PHILIPSBURG:— St. Maarten is currently under Tropical Storm watch as TS Isaac approaches the island.
A press release from the Meteorological Department states that TS Isaac was located at Lat: 15.1 North and Log: 55.7 W about 530 miles ESE of St. Maarten.
Isaac Is Moving Faster Toward The West, Near 21 Mph (33 Km/H). This General Motion With Some Decrease In forwarding Speed Is Expected To Continue Through The Weekend.
On This Forecast Track, Isaac Is Expected To Move Across The Lesser Antilles And Into The Caribbean Sea On Thursday
Tropical Storm Force Winds Extend Outward Up To 175 Miles From The Center. The Estimated Minimum Central Pressure Is 1000 Mb…29.53 Inches.
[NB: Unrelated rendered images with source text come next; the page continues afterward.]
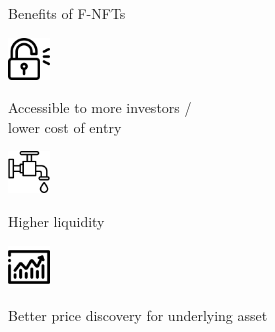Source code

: \documentclass[handout]{beamer}
\begin{document}
\begin{frame}{Benefits of F-NFTs}

\begin{minipage}{0.2\textwidth}
			\begin{center}
				\includegraphics[height=3em]{../assets/images/unlocked_padlock.png}
				
			\end{center}
		\end{minipage}
		\hspace{1 em}
		\begin{minipage}{0.72\textwidth}
			Accessible to more investors / \\ lower cost of entry

		\end{minipage}
	
		\pause
		\vspace{2 em}
		\begin{minipage}{0.2\textwidth}
			\begin{center}
				\includegraphics[height=3em]{../assets/images/faucet.png}
			\end{center}
		\end{minipage}
		\hspace{1 em}
		\begin{minipage}{0.72\textwidth}
			Higher liquidity \\

		\end{minipage}
	
		\pause
		\vspace{2 em}
		\begin{minipage}{0.2\textwidth}
			\begin{center}
				\includegraphics[height=3em]{../assets/images/exchange.png}
			\end{center}
		\end{minipage}
		\hspace{1 em}
		\begin{minipage}{0.72\textwidth}
		Better price discovery for underlying asset 
		\end{minipage}


\end{frame}
\end{document}

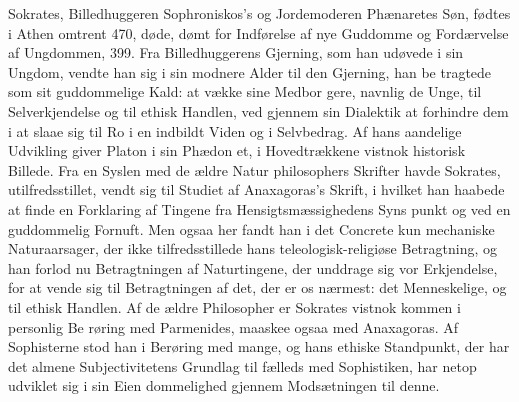 \documentclass[12pt,a4paper]{book}
\begin{document}
Sokrates, Billedhuggeren Sophroniskos's og Jordemoderen
Phænaretes Søn, fødtes i Athen omtrent 470, døde, dømt for
Indførelse af nye Guddomme og Fordærvelse af Ungdommen, 399.
Fra Billedhuggerens Gjerning, som han udøvede i sin Ungdom,
vendte han sig i sin modnere Alder til den Gjerning, han be\-%
tragtede som sit guddommelige Kald: at vække sine Medbor\-%
gere, navnlig de Unge, til Selverkjendelse og til ethisk Handlen,
ved gjennem sin Dialektik at forhindre dem i at slaae sig til
Ro i en indbildt Viden og i Selvbedrag. Af hans aandelige
Udvikling giver Platon i sin Phædon et, i Hovedtrækkene
vistnok historisk Billede. Fra en Syslen med de ældre Natur\-%
philosophers Skrifter havde Sokrates, utilfredsstillet, vendt sig
til Studiet af Anaxagoras's Skrift, i hvilket han haabede at
finde en Forklaring af Tingene fra Hensigtsmæssighedens Syns\-%
punkt og ved en guddommelig Fornuft. Men ogsaa her fandt
han i det Concrete kun mechaniske Naturaarsager, der ikke
tilfredsstillede hans teleologisk-religiøse Betragtning, og han
forlod nu Betragtningen af Naturtingene, der unddrage sig vor
Erkjendelse, for at vende sig til Betragtningen af det, der er
os nærmest: det Menneskelige, og til ethisk Handlen. Af de
ældre Philosopher er Sokrates vistnok kommen i personlig Be\-%
røring med Parmenides, maaskee ogsaa med Anaxagoras. Af
Sophisterne stod han i Berøring med mange, og hans ethiske
Standpunkt, der har det almene Subjectivitetens Grundlag til\-%
fælleds med Sophistiken, har netop udviklet sig i sin Eien\-%
dommelighed gjennem Modsætningen til denne.
\end{document}
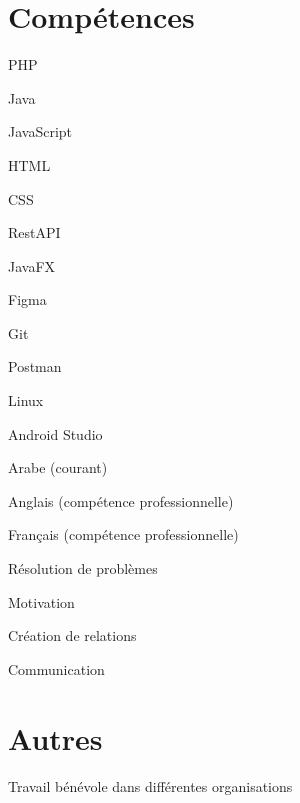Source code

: \documentclass[]{deedy-resume-openfont}
\begin{document}
%
%
\section{Compétences}

\begin{enumerate*}
  \item[]  PHP
  \item[]  Java
  \item[]  JavaScript
  \item[]  HTML
  \item[]  CSS
  \item[]  RestAPI
\end{enumerate*}
\linebreak
\linebreak

\begin{enumerate*}
  \item[]  JavaFX
  \item[]  Figma
  \item[]  Git
  \item[]  Postman
  \item[]  Linux
  \item[]  Android Studio
\end{enumerate*}
\linebreak
\linebreak

\begin{enumerate*}
  \item[]  Arabe (courant)
  \item[]  Anglais (compétence professionnelle)
  \item[]  Français (compétence professionnelle)
\end{enumerate*}
\linebreak
\linebreak

\begin{enumerate*}
  \item[]  Résolution de problèmes  
  \item[]  Motivation 
  \item[]  Création de relations 
  \item[]  Communication
\end{enumerate*}

%
%
\section{Autres}
Travail bénévole dans différentes organisations\\
\sectionsep
\ 
\end{document}
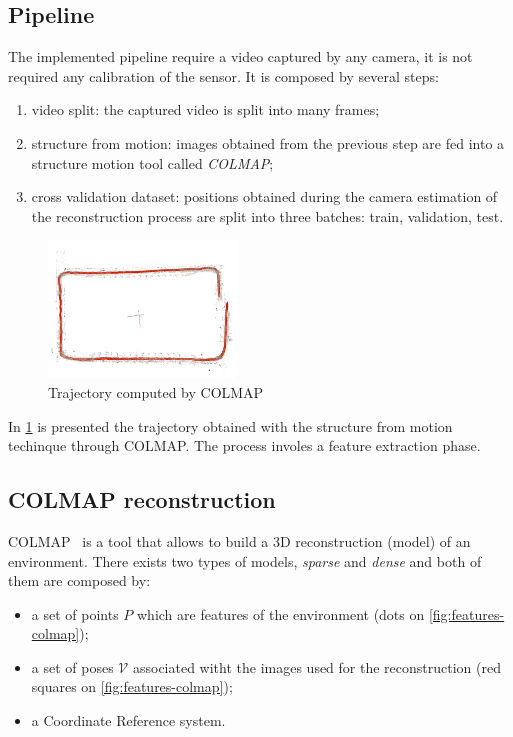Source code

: \subsection{Pipeline}
The implemented pipeline require a video captured by any camera, it is not required any calibration of the sensor. It is composed by several steps:
\begin{enumerate}
    \item video split: the captured video is split into many frames; 
    \item structure from motion: images obtained from the previous step are fed into a structure motion tool called \emph{COLMAP};
    \item cross validation dataset: positions obtained during the camera estimation of the reconstruction process are split into three batches: train, validation, test.
\end{enumerate}

\begin{figure}[h]
    \begin{center}
        \includegraphics[width=0.45\textwidth]{./imgs/trajectory_colmap.png}
    \end{center}
    \caption{Trajectory computed by COLMAP}
    \label{fig:trajectory-colmap}
\end{figure}

In \cref{fig:trajectory-colmap} is presented the trajectory obtained with the structure from motion techinque through COLMAP. The process involes a feature extraction phase.

\subsection{COLMAP reconstruction}
COLMAP~\cite{colmap} is a tool that allows to build a 3D reconstruction (model) of an environment. There exists two types of models, \textit{sparse} and \textit{dense} and both of them are composed by:
\begin{itemize}
    \item a set of points $P$ which are features of the environment (dots on \cref{fig:features-colmap});
    \item a set of poses $\mathcal{V}$ associated witht the images used for the reconstruction (red squares on \cref{fig:features-colmap});
    \item a Coordinate Reference system.
\end{itemize}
Based on the above information, the expected impacts on St. Maarten are as follows:
Seas: Sea conditions will begin to deteriorate tonight with waves peaking near 8ft and will further deteriorate Thursday through Friday up to 10 feet or more. Some coastal flooding is possible as the surge will be accompanied by large waves. The necessary precaution should be taken to protect life and property along the coast.
Winds: Winds are expected to increase later this afternoon up 20kts (25mph) and from Thursday through Friday up to 35kts (40mph) with higher gusts. Winds that may make using an umbrella difficult and cause twigs to break off trees lose light object could be blown away.
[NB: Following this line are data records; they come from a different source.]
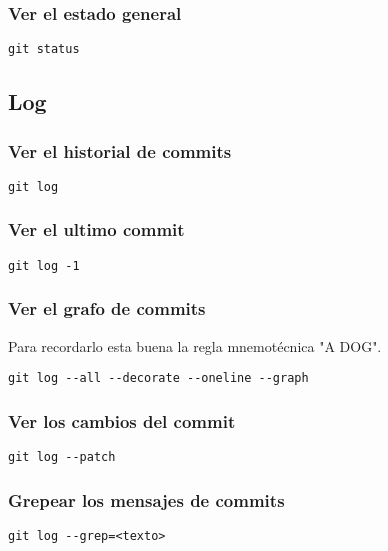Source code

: \documentclass[11pt]{article}
\begin{document}
\subsubsection{Ver el estado general}
\label{sec:org2d1ce86}
\begin{verbatim}
git status
\end{verbatim}

\subsection{Log}
\label{sec:org48a8df4}
\subsubsection{Ver el historial de commits}
\label{sec:orga65e43f}
\begin{verbatim}
git log
\end{verbatim}

\subsubsection{Ver el ultimo commit}
\label{sec:org61ce05f}
\begin{verbatim}
git log -1
\end{verbatim}

\subsubsection{Ver el grafo de commits}
\label{sec:org707b543}
Para recordarlo esta buena la regla mnemotécnica "A DOG". 
\begin{verbatim}
git log --all --decorate --oneline --graph
\end{verbatim}

\subsubsection{Ver los cambios del commit}
\label{sec:org5f29363}
\begin{verbatim}
git log --patch
\end{verbatim}

\subsubsection{Grepear los mensajes de commits}
\label{sec:org92278bb}
\begin{verbatim}
git log --grep=<texto>
\end{verbatim}
\end{document}
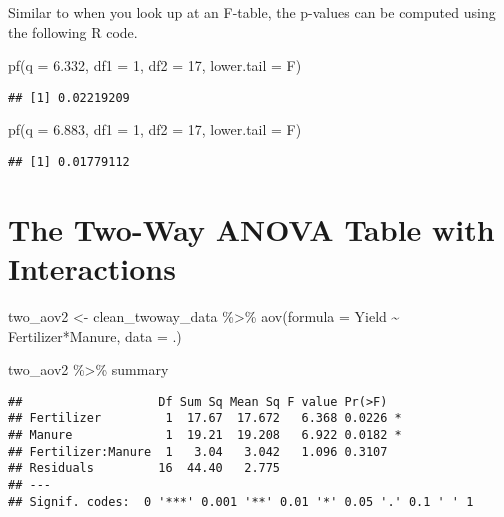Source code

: \documentclass[
]{book}
\newenvironment{Shaded}{\begin{snugshade}}{\end{snugshade}}
\newcommand{\AttributeTok}[1]{\textcolor[rgb]{0.77,0.63,0.00}{#1}}
\newcommand{\DecValTok}[1]{\textcolor[rgb]{0.00,0.00,0.81}{#1}}
\newcommand{\FloatTok}[1]{\textcolor[rgb]{0.00,0.00,0.81}{#1}}
\newcommand{\FunctionTok}[1]{\textcolor[rgb]{0.00,0.00,0.00}{#1}}
\newcommand{\NormalTok}[1]{#1}
\newcommand{\OtherTok}[1]{\textcolor[rgb]{0.56,0.35,0.01}{#1}}
\newcommand{\SpecialCharTok}[1]{\textcolor[rgb]{0.00,0.00,0.00}{#1}}
\begin{document}
Similar to when you look up at an F-table, the p-values can be computed using the following R code.

\begin{Shaded}
\begin{Highlighting}[]
\FunctionTok{pf}\NormalTok{(}\AttributeTok{q =} \FloatTok{6.332}\NormalTok{, }\AttributeTok{df1 =} \DecValTok{1}\NormalTok{, }\AttributeTok{df2 =} \DecValTok{17}\NormalTok{, }\AttributeTok{lower.tail =}\NormalTok{ F)}
\end{Highlighting}
\end{Shaded}

\begin{verbatim}
## [1] 0.02219209
\end{verbatim}

\begin{Shaded}
\begin{Highlighting}[]
\FunctionTok{pf}\NormalTok{(}\AttributeTok{q =} \FloatTok{6.883}\NormalTok{, }\AttributeTok{df1 =} \DecValTok{1}\NormalTok{, }\AttributeTok{df2 =} \DecValTok{17}\NormalTok{, }\AttributeTok{lower.tail =}\NormalTok{ F)}
\end{Highlighting}
\end{Shaded}

\begin{verbatim}
## [1] 0.01779112
\end{verbatim}

\hypertarget{the-two-way-anova-table-with-interactions}{%
\section{The Two-Way ANOVA Table with Interactions}\label{the-two-way-anova-table-with-interactions}}

\begin{Shaded}
\begin{Highlighting}[]
\NormalTok{two\_aov2 }\OtherTok{\textless{}{-}}\NormalTok{ clean\_twoway\_data }\SpecialCharTok{\%\textgreater{}\%} 
  \FunctionTok{aov}\NormalTok{(}\AttributeTok{formula =}\NormalTok{ Yield }\SpecialCharTok{\textasciitilde{}}\NormalTok{ Fertilizer}\SpecialCharTok{*}\NormalTok{Manure, }\AttributeTok{data =}\NormalTok{ .)}
  
\NormalTok{two\_aov2 }\SpecialCharTok{\%\textgreater{}\%} 
\NormalTok{  summary}
\end{Highlighting}
\end{Shaded}

\begin{verbatim}
##                   Df Sum Sq Mean Sq F value Pr(>F)  
## Fertilizer         1  17.67  17.672   6.368 0.0226 *
## Manure             1  19.21  19.208   6.922 0.0182 *
## Fertilizer:Manure  1   3.04   3.042   1.096 0.3107  
## Residuals         16  44.40   2.775                 
## ---
## Signif. codes:  0 '***' 0.001 '**' 0.01 '*' 0.05 '.' 0.1 ' ' 1
\end{verbatim}
\end{document}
Rainfall: Rainfall accumulation of less than 2 inches is expected over St. Maarten in association with Isaac. Occasional showers are expected for the rest of today as an outer band from the system moves across the island chain. Isolated showers and possible thunderstorms can be expected over our local area Thursday and Friday as Isaac makes its way into the Caribbean Sea. Some of these showers may be heavy and may cause minor flooding in areas prone to flooding.
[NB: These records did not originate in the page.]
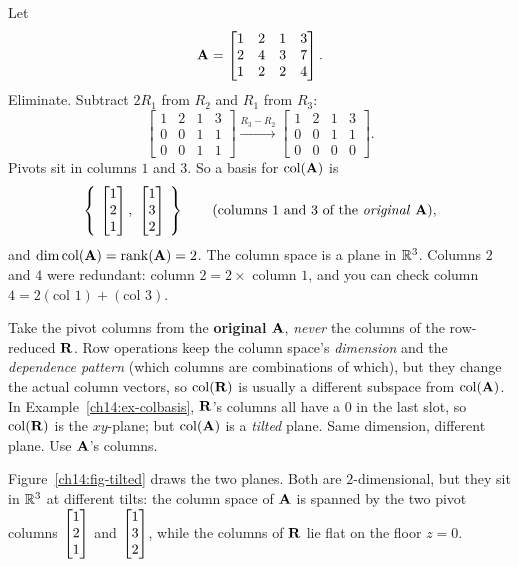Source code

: \begin{example}
\label{ch14:ex-colbasis}
Let
\[
  \mathbf{A}=\begin{bmatrix} 1 & 2 & 1 & 3\\ 2 & 4 & 3 & 7\\ 1 & 2 & 2 & 4\end{bmatrix}.
\]
Eliminate. Subtract $2R_1$ from $R_2$ and $R_1$ from $R_3$:
\[
  \begin{bmatrix} 1 & 2 & 1 & 3\\ 0 & 0 & 1 & 1\\ 0 & 0 & 1 & 1\end{bmatrix}
  \xrightarrow{R_3-R_2}
  \begin{bmatrix} 1 & 2 & 1 & 3\\ 0 & 0 & 1 & 1\\ 0 & 0 & 0 & 0\end{bmatrix}.
\]
Pivots sit in columns $1$ and $3$. So a basis for $\operatorname{col}(\mathbf{A})$ is
\[
  \left\{\ \colvec{1\\2\\1},\ \colvec{1\\3\\2}\ \right\}
  \qquad(\text{columns } 1 \text{ and } 3 \text{ of the \emph{original} } \mat{A}),
\]
and $\operatorname{dim}\operatorname{col}(\mathbf{A}) = \operatorname{rank}(\mathbf{A}) = 2$. The column space is a plane in
$\mathbb{R}^3$. Columns $2$ and $4$ were redundant: column $2 = 2\times$ column $1$,
and you can check column $4 = 2(\text{col }1) + (\text{col }3)$.
\end{example}

\begin{trapbox}
Take the pivot columns from the \textbf{original} $\mathbf{A}$, \emph{never} the
columns of the row-reduced $\mathbf{R}$. Row operations keep the column space's
\emph{dimension} and the \emph{dependence pattern} (which columns are combinations of which), but they change the actual
column vectors, so $\operatorname{col}(\mathbf{R})$ is usually a different subspace from
$\operatorname{col}(\mathbf{A})$. In Example~\ref{ch14:ex-colbasis}, $\mathbf{R}$'s columns all have a
$0$ in the last slot, so $\operatorname{col}(\mathbf{R})$ is the $xy$-plane; but $\operatorname{col}(\mathbf{A})$ is
a \emph{tilted} plane. Same dimension, different plane. Use $\mathbf{A}$'s columns.
\end{trapbox}

Figure~\ref{ch14:fig-tilted} draws the two planes. Both are $2$-dimensional, but they sit in $\mathbb{R}^3$ at different tilts: the
column space of $\mathbf{A}$ is spanned by the two pivot columns
$\begin{bmatrix}1\\2\\1\end{bmatrix}$ and $\begin{bmatrix}1\\3\\2\end{bmatrix}$, while the columns of $\mathbf{R}$ lie flat
on the floor $z=0$.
A Tropical Storm Watch means that tropical storm conditions are possible within the watch area, in this case within 24 hours.
Because Isaac is a weak system there is a certain degree of uncertainty with the forecast. It is likely that as the system draws closer to the islands the track and intensity may change. Therefore it is important to keep updated and alert.